People often say things like, “I must have ADHD,” or “I googled the symptoms and I definitely have it.” And while that might be meant casually, it can feel frustrating—and even insulting—to people who genuinely live with ADHD every day. ADHD isn’t a trend, and it isn’t a quirky personality trait.


One part that’s talked about far less is what some call the “dark side” of ADHD in women: the severe, often hidden, long-term impact of ADHD that goes undiagnosed or unsupported. Because women’s symptoms are more likely to be internalised rather than outwardly “hyperactive,” many spend years pushing through in silence—carrying chronic stress, shame, and burnout.


For many women, this can look like:

- Emotional and mental health struggles: persistent shame, low self-esteem, rejection sensitivity, anxiety, depression, disordered eating, and in some cases self-harm or suicidal thoughts.
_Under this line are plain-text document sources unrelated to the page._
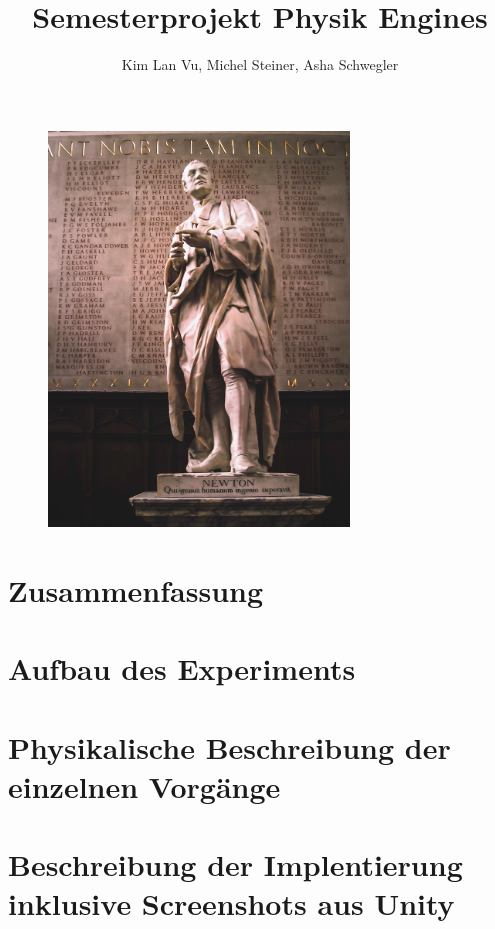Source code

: \documentclass{article}[11pt,paper=A4, margin=1cm]
\title{Semesterprojekt Physik Engines}
\author{Kim Lan Vu, Michel Steiner, Asha Schwegler}
\begin{document}
\maketitle
\begin{figure}[H]
    \begin{center}
        \centerline{\includegraphics[width=80mm]{./images/NEWTON}}
        \label{fig:Einstein}
    \end{center}
\end{figure}
\newpage

\tableofcontents



\newpage
\newpage
\section {Zusammenfassung}

\newpage
\section {Aufbau des Experiments}

\newpage
\section {Physikalische Beschreibung der einzelnen Vorgänge}

\newpage
\section {Beschreibung der Implentierung inklusive Screenshots aus Unity}

\newpage
\end{document}
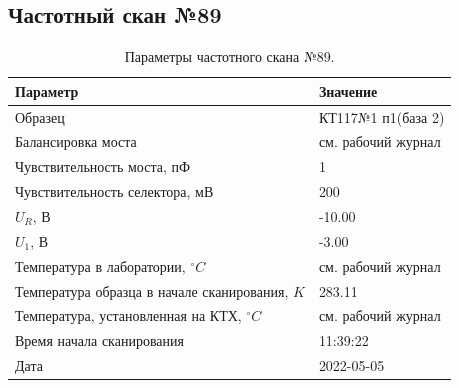 \subsection{Частотный скан №89}
\begin{table}[!ht]
    \centering
    \caption{Параметры частотного скана №89.}
    \begin{tabular}{|l|l|}
        \hline
        Параметр                                       & Значение                  \\ \hline
        Образец                                        & КТ117№1 п1(база 2)        \\ \hline
        Балансировка моста                             & см. рабочий журнал        \\ \hline
        Чувствительность моста, пФ                     & 1                         \\ \hline
        Чувствительность селектора, мВ                 & 200                       \\ \hline
        $U_R$, В                                       & -10.00                    \\ \hline
        $U_1$, В                                       & -3.00                     \\ \hline
        Температура в лаборатории, $^\circ C$          & см. рабочий журнал        \\ \hline
        Температура образца в начале сканирования, $K$ & 283.11                    \\ \hline
        Температура, установленная на КТХ, $^\circ C$  & см. рабочий журнал        \\ \hline
        Время начала сканирования                      & 11:39:22                  \\ \hline
        Дата                                           & 2022-05-05                \\ \hline
    \end{tabular}
    \label{table:frequency_scan_89}
\end{table}


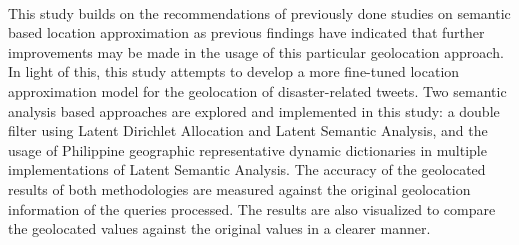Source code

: \begin{thesisabstract}
\paragraph{         }
This study builds on the recommendations of previously done studies on semantic based location approximation as previous findings have indicated that further improvements may be made in the usage of this particular geolocation approach. In light of this, this study attempts to develop a more fine-tuned location approximation model for the geolocation of disaster-related tweets. Two semantic analysis based approaches are explored and implemented in this study: a double filter using Latent Dirichlet Allocation and Latent Semantic Analysis, and the usage of Philippine geographic representative dynamic dictionaries in multiple implementations of Latent Semantic Analysis. The accuracy of the geolocated results of both methodologies are measured against the original geolocation information of the queries processed. The results are also visualized to compare the geolocated values against the original values in a clearer manner.
\end{thesisabstract}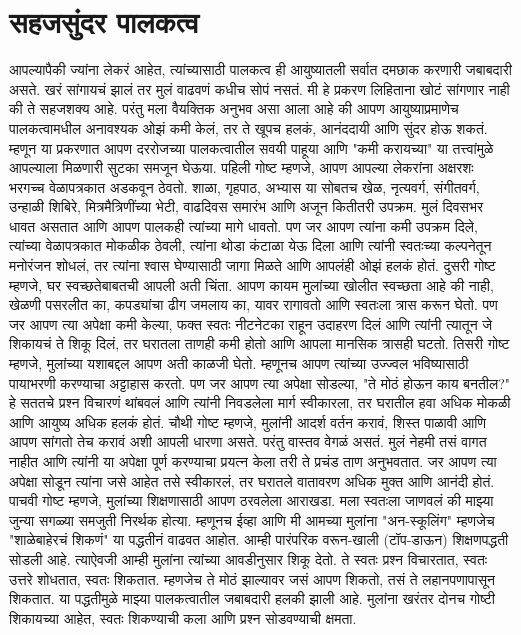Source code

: \chapter{सहजसुंदर पालकत्व}
आपल्यापैकी ज्यांना लेकरं आहेत, त्यांच्यासाठी पालकत्व ही आयुष्यातली सर्वात दमछाक करणारी जबाबदारी असते. खरं सांगायचं झालं तर मुलं वाढवणं कधीच सोपं नसतं. मी हे प्रकरण लिहिताना खोटं सांगणार नाही की ते सहजशक्य आहे.
परंतु मला वैयक्तिक अनुभव असा आला आहे की आपण आयुष्याप्रमाणेच पालकत्वामधील अनावश्यक ओझं कमी केलं, तर ते खूपच हलकं, आनंददायी आणि सुंदर होऊ शकतं. म्हणून या प्रकरणात आपण दररोजच्या पालकत्वातील सवयी पाहूया आणि "कमी करायच्या" या तत्त्वांमुळे आपल्याला मिळणारी सुटका समजून घेऊया.
पहिली गोष्ट म्हणजे, आपण आपल्या लेकरांना अक्षरशः भरगच्च वेळापत्रकात अडकवून ठेवतो. शाळा, गृहपाठ, अभ्यास या सोबतच खेळ, नृत्यवर्ग, संगीतवर्ग, उन्हाळी शिबिरे, मित्रमैत्रिणींच्या भेटी, वाढदिवस समारंभ आणि अजून कितीतरी उपक्रम. मुलं दिवसभर धावत असतात आणि आपण पालकही त्यांच्या मागे धावतो. पण जर आपण त्यांना कमी उपक्रम दिले, त्यांच्या वेळापत्रकात मोकळीक ठेवली, त्यांना थोडा कंटाळा येऊ दिला आणि त्यांनी स्वतःच्या कल्पनेतून मनोरंजन शोधलं, तर त्यांना श्वास घेण्यासाठी जागा मिळते आणि आपलंही ओझं हलकं होतं.
दुसरी गोष्ट म्हणजे, घर स्वच्छतेबाबतची आपली अती चिंता. आपण कायम मुलांच्या खोलीत स्वच्छता आहे की नाही, खेळणी पसरलीत का, कपड्यांचा ढीग जमलाय का, यावर रागावतो आणि स्वतःला त्रास करून घेतो. पण जर आपण त्या अपेक्षा कमी केल्या, फक्त स्वतः नीटनेटका राहून उदाहरण दिलं आणि त्यांनी त्यातून जे शिकायचं ते शिकू दिलं, तर घरातला ताणही कमी होतो आणि आपला मानसिक त्रासही घटतो.
तिसरी गोष्ट म्हणजे, मुलांच्या यशाबद्दल आपण अती काळजी घेतो. म्हणूनच आपण त्यांच्या उज्ज्वल भविष्यासाठी पायाभरणी करण्याचा अट्टाहास करतो. पण जर आपण त्या अपेक्षा सोडल्या, "ते मोठं होऊन काय बनतील?" हे सततचे प्रश्न विचारणं थांबवलं आणि त्यांनी निवडलेला मार्ग स्वीकारला, तर घरातील हवा अधिक मोकळी आणि आयुष्य अधिक हलकं होतं.
चौथी गोष्ट म्हणजे, मुलांनी आदर्श वर्तन करावं, शिस्त पाळावी आणि आपण सांगतो तेच करावं अशी आपली धारणा असते. परंतु वास्तव वेगळं असतं. मुलं नेहमी तसं वागत नाहीत आणि त्यांनी या अपेक्षा पूर्ण करण्याचा प्रयत्न केला तरी ते प्रचंड ताण अनुभवतात. जर आपण त्या अपेक्षा सोडून त्यांना जसे आहेत तसे स्वीकारलं, तर घरातले वातावरण अधिक मुक्त आणि आनंदी होतं.
पाचवी गोष्ट म्हणजे, मुलांच्या शिक्षणासाठी आपण ठरवलेला आराखडा. मला स्वतःला जाणवलं की माझ्या जुन्या सगळ्या समजुती निरर्थक होत्या. म्हणूनच ईव्हा आणि मी आमच्या मुलांना "अन-स्कूलिंग" म्हणजेच "शाळेबाहेरचं शिकणं" या पद्धतीनं वाढवत आहोत. आम्ही पारंपरिक वरून-खाली (टॉप-डाऊन) शिक्षणपद्धती सोडली आहे. त्याऐवजी आम्ही मुलांना त्यांच्या आवडीनुसार शिकू देतो. ते स्वतः प्रश्न विचारतात, स्वतः उत्तरे शोधतात, स्वतः शिकतात. म्हणजेच ते मोठं झाल्यावर जसं आपण शिकतो, तसं ते लहानपणापासून शिकतात. या पद्धतीमुळे माझ्या पालकत्वातील जबाबदारी हलकी झाली आहे. मुलांना खरंतर दोनच गोष्टी शिकायच्या आहेत, स्वतः शिकण्याची कला आणि प्रश्न सोडवण्याची क्षमता.

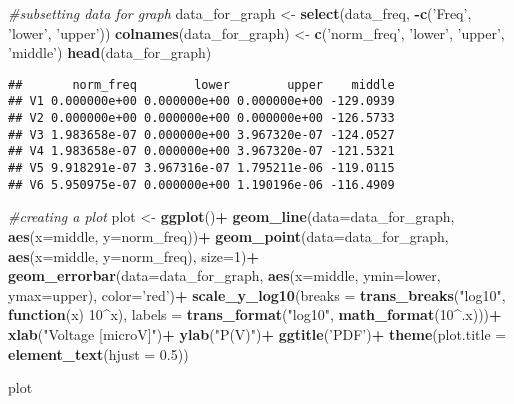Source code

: \documentclass[]{article}
\newenvironment{Shaded}{\begin{snugshade}}{\end{snugshade}}
\newcommand{\KeywordTok}[1]{\textcolor[rgb]{0.13,0.29,0.53}{\textbf{#1}}}
\newcommand{\DataTypeTok}[1]{\textcolor[rgb]{0.13,0.29,0.53}{#1}}
\newcommand{\DecValTok}[1]{\textcolor[rgb]{0.00,0.00,0.81}{#1}}
\newcommand{\FloatTok}[1]{\textcolor[rgb]{0.00,0.00,0.81}{#1}}
\newcommand{\StringTok}[1]{\textcolor[rgb]{0.31,0.60,0.02}{#1}}
\newcommand{\CommentTok}[1]{\textcolor[rgb]{0.56,0.35,0.01}{\textit{#1}}}
\newcommand{\ControlFlowTok}[1]{\textcolor[rgb]{0.13,0.29,0.53}{\textbf{#1}}}
\newcommand{\OperatorTok}[1]{\textcolor[rgb]{0.81,0.36,0.00}{\textbf{#1}}}
\newcommand{\NormalTok}[1]{#1}
\begin{document}
\begin{Shaded}
\begin{Highlighting}[]
\CommentTok{#subsetting data for graph}
\NormalTok{data_for_graph <-}\StringTok{ }\KeywordTok{select}\NormalTok{(data_freq, }\OperatorTok{-}\KeywordTok{c}\NormalTok{(}\StringTok{'Freq'}\NormalTok{, }\StringTok{'lower'}\NormalTok{, }\StringTok{'upper'}\NormalTok{))}
\KeywordTok{colnames}\NormalTok{(data_for_graph) <-}\StringTok{ }\KeywordTok{c}\NormalTok{(}\StringTok{'norm_freq'}\NormalTok{, }\StringTok{'lower'}\NormalTok{, }\StringTok{'upper'}\NormalTok{, }\StringTok{'middle'}\NormalTok{)}
\KeywordTok{head}\NormalTok{(data_for_graph)}
\end{Highlighting}
\end{Shaded}

\begin{verbatim}
##       norm_freq        lower        upper    middle
## V1 0.000000e+00 0.000000e+00 0.000000e+00 -129.0939
## V2 0.000000e+00 0.000000e+00 0.000000e+00 -126.5733
## V3 1.983658e-07 0.000000e+00 3.967320e-07 -124.0527
## V4 1.983658e-07 0.000000e+00 3.967320e-07 -121.5321
## V5 9.918291e-07 3.967316e-07 1.795211e-06 -119.0115
## V6 5.950975e-07 0.000000e+00 1.190196e-06 -116.4909
\end{verbatim}

\begin{Shaded}
\begin{Highlighting}[]
\CommentTok{#creating a plot}
\NormalTok{plot <-}\StringTok{ }\KeywordTok{ggplot}\NormalTok{()}\OperatorTok{+}
\StringTok{  }\KeywordTok{geom_line}\NormalTok{(}\DataTypeTok{data=}\NormalTok{data_for_graph, }\KeywordTok{aes}\NormalTok{(}\DataTypeTok{x=}\NormalTok{middle, }\DataTypeTok{y=}\NormalTok{norm_freq))}\OperatorTok{+}
\StringTok{  }\KeywordTok{geom_point}\NormalTok{(}\DataTypeTok{data=}\NormalTok{data_for_graph, }\KeywordTok{aes}\NormalTok{(}\DataTypeTok{x=}\NormalTok{middle, }\DataTypeTok{y=}\NormalTok{norm_freq), }\DataTypeTok{size=}\DecValTok{1}\NormalTok{)}\OperatorTok{+}
\StringTok{  }\KeywordTok{geom_errorbar}\NormalTok{(}\DataTypeTok{data=}\NormalTok{data_for_graph, }\KeywordTok{aes}\NormalTok{(}\DataTypeTok{x=}\NormalTok{middle, }\DataTypeTok{ymin=}\NormalTok{lower, }\DataTypeTok{ymax=}\NormalTok{upper), }\DataTypeTok{color=}\StringTok{'red'}\NormalTok{)}\OperatorTok{+}
\StringTok{  }\KeywordTok{scale_y_log10}\NormalTok{(}\DataTypeTok{breaks =} \KeywordTok{trans_breaks}\NormalTok{(}\StringTok{"log10"}\NormalTok{, }\ControlFlowTok{function}\NormalTok{(x) }\DecValTok{10}\OperatorTok{^}\NormalTok{x),}
                \DataTypeTok{labels =} \KeywordTok{trans_format}\NormalTok{(}\StringTok{"log10"}\NormalTok{, }\KeywordTok{math_format}\NormalTok{(}\DecValTok{10}\OperatorTok{^}\NormalTok{.x)))}\OperatorTok{+}
\StringTok{  }\KeywordTok{xlab}\NormalTok{(}\StringTok{"Voltage [microV]"}\NormalTok{)}\OperatorTok{+}
\StringTok{  }\KeywordTok{ylab}\NormalTok{(}\StringTok{"P(V)"}\NormalTok{)}\OperatorTok{+}
\StringTok{  }\KeywordTok{ggtitle}\NormalTok{(}\StringTok{'PDF'}\NormalTok{)}\OperatorTok{+}
\StringTok{  }\KeywordTok{theme}\NormalTok{(}\DataTypeTok{plot.title =} \KeywordTok{element_text}\NormalTok{(}\DataTypeTok{hjust =} \FloatTok{0.5}\NormalTok{))}

\NormalTok{plot}
\end{Highlighting}
\end{Shaded}
\end{document}
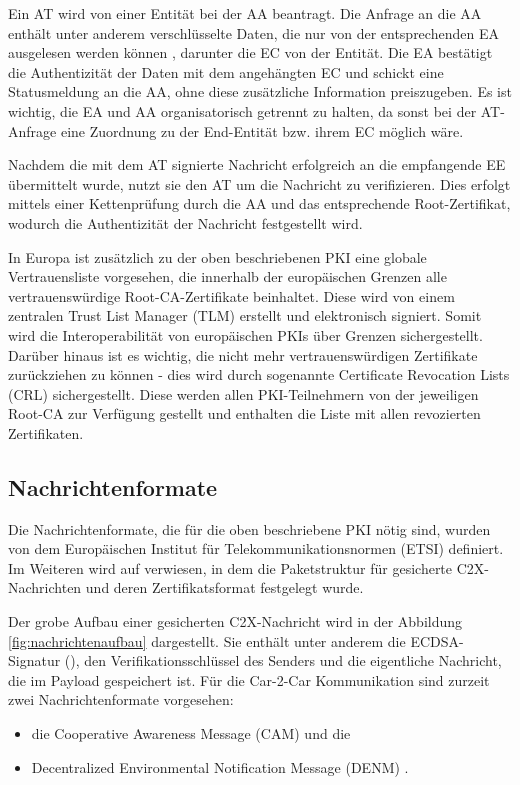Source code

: Ein AT wird von einer Entität bei der AA beantragt. Die Anfrage an die AA enthält unter anderem verschlüsselte Daten, die nur von der entsprechenden EA ausgelesen werden können \cite{ETSI2018}, darunter die EC von der Entität. Die EA bestätigt die Authentizität der Daten mit dem angehängten EC und schickt eine Statusmeldung an die AA, ohne diese zusätzliche Information preiszugeben. Es ist wichtig, die EA und AA organisatorisch getrennt zu halten, da sonst bei der AT-Anfrage eine Zuordnung zu der End-Entität bzw. ihrem EC möglich wäre.


Nachdem die mit dem AT signierte Nachricht erfolgreich an die empfangende EE übermittelt wurde, nutzt sie den AT um die Nachricht zu verifizieren. Dies erfolgt mittels einer Kettenprüfung durch die AA und das entsprechende Root-Zertifikat, wodurch die Authentizität der Nachricht festgestellt wird.

In Europa ist zusätzlich zu der oben beschriebenen PKI eine globale Vertrauensliste vorgesehen, die innerhalb der europäischen Grenzen alle vertrauenswürdige Root-CA-Zertifikate beinhaltet. Diese wird von einem zentralen Trust List Manager (TLM) erstellt und elektronisch signiert. Somit wird die Interoperabilität von europäischen PKIs über Grenzen sichergestellt. Darüber hinaus ist es wichtig, die nicht mehr vertrauenswürdigen Zertifikate zurückziehen zu können - dies wird durch sogenannte Certificate Revocation Lists (CRL) sichergestellt. Diese werden allen PKI-Teilnehmern von der jeweiligen Root-CA zur Verfügung gestellt und enthalten die Liste mit allen revozierten Zertifikaten.  

\subsection{Nachrichtenformate}
\label{sec:FirstContentSection:SecondSubSection}

Die Nachrichtenformate, die für die oben beschriebene PKI nötig sind, wurden von dem Europäischen Institut für Telekommunikationsnormen (ETSI) definiert. Im Weiteren wird auf \cite{ETSI2018} verwiesen, in dem die Paketstruktur für gesicherte C2X-Nachrichten und deren Zertifikatsformat festgelegt wurde. 

Der grobe Aufbau einer gesicherten C2X-Nachricht wird in der Abbildung \ref{fig:nachrichtenaufbau} dargestellt. Sie enthält unter anderem die ECDSA-Signatur (\cite{Barker2013}), den Verifikationsschlüssel des Senders und die eigentliche Nachricht, die im Payload gespeichert ist. Für die Car-2-Car Kommunikation sind zurzeit zwei Nachrichtenformate vorgesehen:
\begin{itemize}
	\item die Cooperative Awareness Message (CAM) und die 
	\item Decentralized Environmental Notification Message (DENM) \cite{ETSI2013}.
\end{itemize}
- Social and relationship challenges: masking to appear “fine,” then crashing into burnout; strained relationships; isolation; and increased vulnerability to bullying or unhealthy relationships.

- Daily life overwhelm: time blindness, constant mental clutter, impulsive coping behaviours, financial or organisational chaos for some—and symptoms that can worsen around hormonal changes.

- Delayed diagnosis: many women aren’t diagnosed until their 30s or 40s, often after years of being labelled “lazy,” “scattered,” or “too sensitive,” and grieving the support they never had.


One misconception I see a lot is that ADHD automatically means being messy and disorganised. For me, it can be the complete opposite. I can be *too* organised and *too* clean—so much so that it becomes obsessive. If things aren’t in order, I can’t focus on anything else. I fixate on what’s out of place, what needs cleaning, what needs sorting—whether it truly needs doing or not. In my head, it does.


And that doesn’t switch off. It follows me into the night, making sleep difficult. Even with medication, I can wake up multiple times with the same looping thoughts about what I “need” to do.


So when people reduce ADHD to a joke, a trend, or a stereotype, it erases the reality: for many women, ADHD isn’t loud—it’s relentless. It’s exhausting. And it deserves to be understood properly.